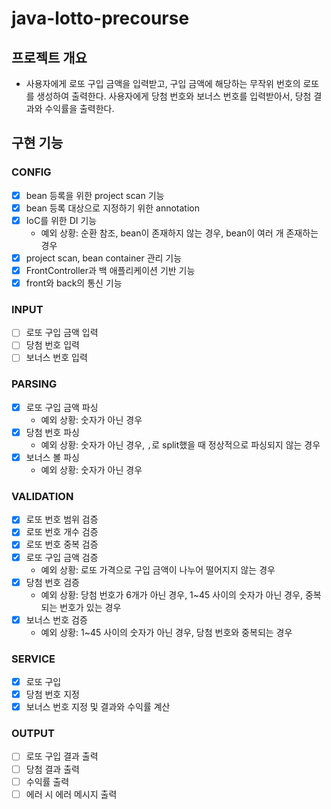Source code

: # java-lotto-precourse

## 프로젝트 개요
- 사용자에게 로또 구입 금액을 입력받고, 구입 금액에 해당하는 무작위 번호의 로또를 생성하여 출력한다. 사용자에게 당첨 번호와 보너스 번호를 입력받아서, 당첨 결과와 수익률을 출력한다.

## 구현 기능

### CONFIG
- [X] bean 등록을 위한 project scan 기능
- [X] bean 등록 대상으로 지정하기 위한 annotation
- [X] IoC를 위한 DI 기능
  - 예외 상황: 순환 참조, bean이 존재하지 않는 경우, bean이 여러 개 존재하는 경우
- [X] project scan, bean container 관리 기능
- [X] FrontController과 백 애플리케이션 기반 기능
- [X] front와 back의 통신 기능

### INPUT
- [ ] 로또 구입 금액 입력
- [ ] 당첨 번호 입력
- [ ] 보너스 번호 입력

### PARSING
- [X] 로또 구입 금액 파싱
  - 예외 상황: 숫자가 아닌 경우
- [X] 당첨 번호 파싱
  - 예외 상황: 숫자가 아닌 경우, `,`로 split했을 때 정상적으로 파싱되지 않는 경우
- [X] 보너스 볼 파싱
  - 예외 상황: 숫자가 아닌 경우

### VALIDATION
- [X] 로또 번호 범위 검증
- [X] 로또 번호 개수 검증
- [X] 로또 번호 중복 검증
- [X] 로또 구입 금액 검증
  - 예외 상황: 로또 가격으로 구입 금액이 나누어 떨어지지 않는 경우
- [X] 당첨 번호 검증
  - 예외 상황: 당첨 번호가 6개가 아닌 경우, 1~45 사이의 숫자가 아닌 경우, 중복되는 번호가 있는 경우
- [X] 보너스 번호 검증
  - 예외 상황: 1~45 사이의 숫자가 아닌 경우, 당첨 번호와 중복되는 경우

### SERVICE
- [X] 로또 구입
- [X] 당첨 번호 지정
- [X] 보너스 번호 지정 및 결과와 수익률 계산

### OUTPUT
- [ ] 로또 구입 결과 출력
- [ ] 당첨 결과 출력
- [ ] 수익률 출력
- [ ] 에러 시 에러 메시지 출력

- - - - -

__Exercise prompt__
Exact copies of all the entries are needed; output them without the pictures.

__Answer space__
Source code

: # java-lotto-precourse

## 프로젝트 개요
- 사용자에게 로또 구입 금액을 입력받고, 구입 금액에 해당하는 무작위 번호의 로또를 생성하여 출력한다. 사용자에게 당첨 번호와 보너스 번호를 입력받아서, 당첨 결과와 수익률을 출력한다.

## 구현 기능

### CONFIG
- [X] bean 등록을 위한 project scan 기능
- [X] bean 등록 대상으로 지정하기 위한 annotation
- [X] IoC를 위한 DI 기능
  - 예외 상황: 순환 참조, bean이 존재하지 않는 경우, bean이 여러 개 존재하는 경우
- [X] project scan, bean container 관리 기능
- [X] FrontController과 백 애플리케이션 기반 기능
- [X] front와 back의 통신 기능

### INPUT
- [ ] 로또 구입 금액 입력
- [ ] 당첨 번호 입력
- [ ] 보너스 번호 입력

### PARSING
- [X] 로또 구입 금액 파싱
  - 예외 상황: 숫자가 아닌 경우
- [X] 당첨 번호 파싱
  - 예외 상황: 숫자가 아닌 경우, `,`로 split했을 때 정상적으로 파싱되지 않는 경우
- [X] 보너스 볼 파싱
  - 예외 상황: 숫자가 아닌 경우

### VALIDATION
- [X] 로또 번호 범위 검증
- [X] 로또 번호 개수 검증
- [X] 로또 번호 중복 검증
- [X] 로또 구입 금액 검증
  - 예외 상황: 로또 가격으로 구입 금액이 나누어 떨어지지 않는 경우
- [X] 당첨 번호 검증
  - 예외 상황: 당첨 번호가 6개가 아닌 경우, 1~45 사이의 숫자가 아닌 경우, 중복되는 번호가 있는 경우
- [X] 보너스 번호 검증
  - 예외 상황: 1~45 사이의 숫자가 아닌 경우, 당첨 번호와 중복되는 경우

### SERVICE
- [X] 로또 구입
- [X] 당첨 번호 지정
- [X] 보너스 번호 지정 및 결과와 수익률 계산

### OUTPUT
- [ ] 로또 구입 결과 출력
- [ ] 당첨 결과 출력
- [ ] 수익률 출력
- [ ] 에러 시 에러 메시지 출력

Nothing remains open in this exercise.